**Required work:** The entries need to be copied exactly as they stand, images left out.

Collected data entries:
* * * *
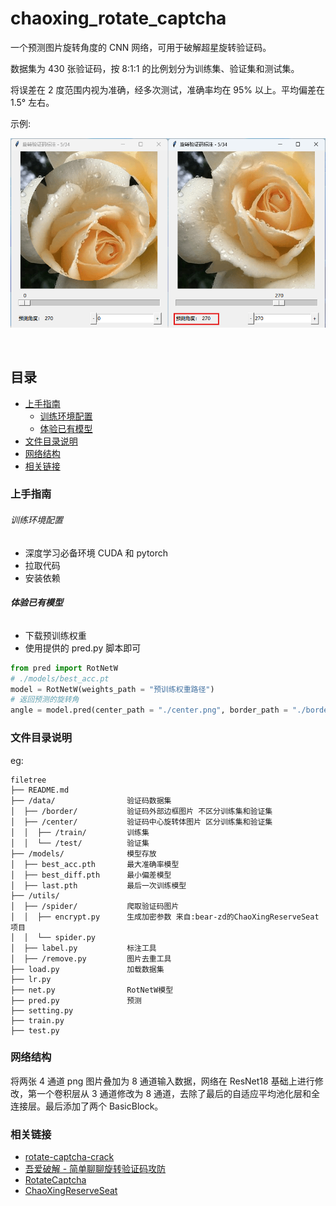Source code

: # chaoxing_rotate_captcha

一个预测图片旋转角度的 CNN 网络，可用于破解超星旋转验证码。

数据集为 430 张验证码，按 8:1:1 的比例划分为训练集、验证集和测试集。

将误差在 2 度范围内视为准确，经多次测试，准确率均在 95% 以上。平均偏差在 1.5° 左右。

示例:

![Snipaste_2024-07-24_10-27-00](./imgs/Snipaste_2024-07-24_10-27-00.png)

<br />

## 目录

- [上手指南](#上手指南)
  - [训练环境配置](#训练环境配置)
  - [体验已有模型](#体验已有模型)
- [文件目录说明](#文件目录说明)
- [网络结构](#网络结构)
- [相关链接](#相关链接)

### 上手指南

###### 训练环境配置

- 深度学习必备环境 CUDA 和 pytorch
- 拉取代码
- 安装依赖

###### **体验已有模型**

- 下载预训练权重
- 使用提供的 pred.py 脚本即可

```python
from pred import RotNetW
# ./models/best_acc.pt
model = RotNetW(weights_path = "预训练权重路径")
# 返回预测的旋转角
angle = model.pred(center_path = "./center.png", border_path = "./border.png")
```

### 文件目录说明

eg:

```
filetree
├── README.md
├── /data/                验证码数据集
│  ├── /border/           验证码外部边框图片 不区分训练集和验证集
│  ├── /center/           验证码中心旋转体图片 区分训练集和验证集
│  │  ├── /train/         训练集
│  │  └── /test/          验证集
├── /models/              模型存放
│  ├── best_acc.pth       最大准确率模型
│  ├── best_diff.pth      最小偏差模型
│  ├── last.pth           最后一次训练模型
├── /utils/
│  ├── /spider/           爬取验证码图片
│  │  ├── encrypt.py      生成加密参数 来自:bear-zd的ChaoXingReserveSeat项目
│  │  └── spider.py
│  ├── label.py           标注工具
│  ├── /remove.py         图片去重工具
├── load.py               加载数据集
├── lr.py                 
├── net.py                RotNetW模型
├── pred.py               预测
├── setting.py
├── train.py
├── test.py

```

### 网络结构

将两张 4 通道 png 图片叠加为 8 通道输入数据，网络在 ResNet18 基础上进行修改，第一个卷积层从 3 通道修改为 8 通道，去除了最后的自适应平均池化层和全连接层。最后添加了两个 BasicBlock。

### 相关链接

- [rotate-captcha-crack](https://github.com/Starry-OvO/rotate-captcha-crack)
- [吾爱破解 - 简单聊聊旋转验证码攻防](https://www.52pojie.cn/thread-1754224-1-1.html)
- [RotateCaptcha](https://github.com/8yteDance/RotateCaptcha)
- [ChaoXingReserveSeat](https://github.com/bear-zd/ChaoXingReserveSeat)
* * * *
**Reply:**
Source code

: # chaoxing_rotate_captcha

一个预测图片旋转角度的 CNN 网络，可用于破解超星旋转验证码。

数据集为 430 张验证码，按 8:1:1 的比例划分为训练集、验证集和测试集。

将误差在 2 度范围内视为准确，经多次测试，准确率均在 95% 以上。平均偏差在 1.5° 左右。

示例:

![Snipaste_2024-07-24_10-27-00](./imgs/Snipaste_2024-07-24_10-27-00.png)

<br />

## 目录

- [上手指南](#上手指南)
  - [训练环境配置](#训练环境配置)
  - [体验已有模型](#体验已有模型)
- [文件目录说明](#文件目录说明)
- [网络结构](#网络结构)
- [相关链接](#相关链接)

### 上手指南

###### 训练环境配置

- 深度学习必备环境 CUDA 和 pytorch
- 拉取代码
- 安装依赖

###### **体验已有模型**

- 下载预训练权重
- 使用提供的 pred.py 脚本即可

```python
from pred import RotNetW
# ./models/best_acc.pt
model = RotNetW(weights_path = "预训练权重路径")
# 返回预测的旋转角
angle = model.pred(center_path = "./center.png", border_path = "./border.png")
```

### 文件目录说明

eg:

```
filetree
├── README.md
├── /data/                验证码数据集
│  ├── /border/           验证码外部边框图片 不区分训练集和验证集
│  ├── /center/           验证码中心旋转体图片 区分训练集和验证集
│  │  ├── /train/         训练集
│  │  └── /test/          验证集
├── /models/              模型存放
│  ├── best_acc.pth       最大准确率模型
│  ├── best_diff.pth      最小偏差模型
│  ├── last.pth           最后一次训练模型
├── /utils/
│  ├── /spider/           爬取验证码图片
│  │  ├── encrypt.py      生成加密参数 来自:bear-zd的ChaoXingReserveSeat项目
│  │  └── spider.py
│  ├── label.py           标注工具
│  ├── /remove.py         图片去重工具
├── load.py               加载数据集
├── lr.py                 
├── net.py                RotNetW模型
├── pred.py               预测
├── setting.py
├── train.py
├── test.py

```

### 网络结构

将两张 4 通道 png 图片叠加为 8 通道输入数据，网络在 ResNet18 基础上进行修改，第一个卷积层从 3 通道修改为 8 通道，去除了最后的自适应平均池化层和全连接层。最后添加了两个 BasicBlock。

### 相关链接

- [rotate-captcha-crack](https://github.com/Starry-OvO/rotate-captcha-crack)
- [吾爱破解 - 简单聊聊旋转验证码攻防](https://www.52pojie.cn/thread-1754224-1-1.html)
- [RotateCaptcha](https://github.com/8yteDance/RotateCaptcha)
- [ChaoXingReserveSeat](https://github.com/bear-zd/ChaoXingReserveSeat)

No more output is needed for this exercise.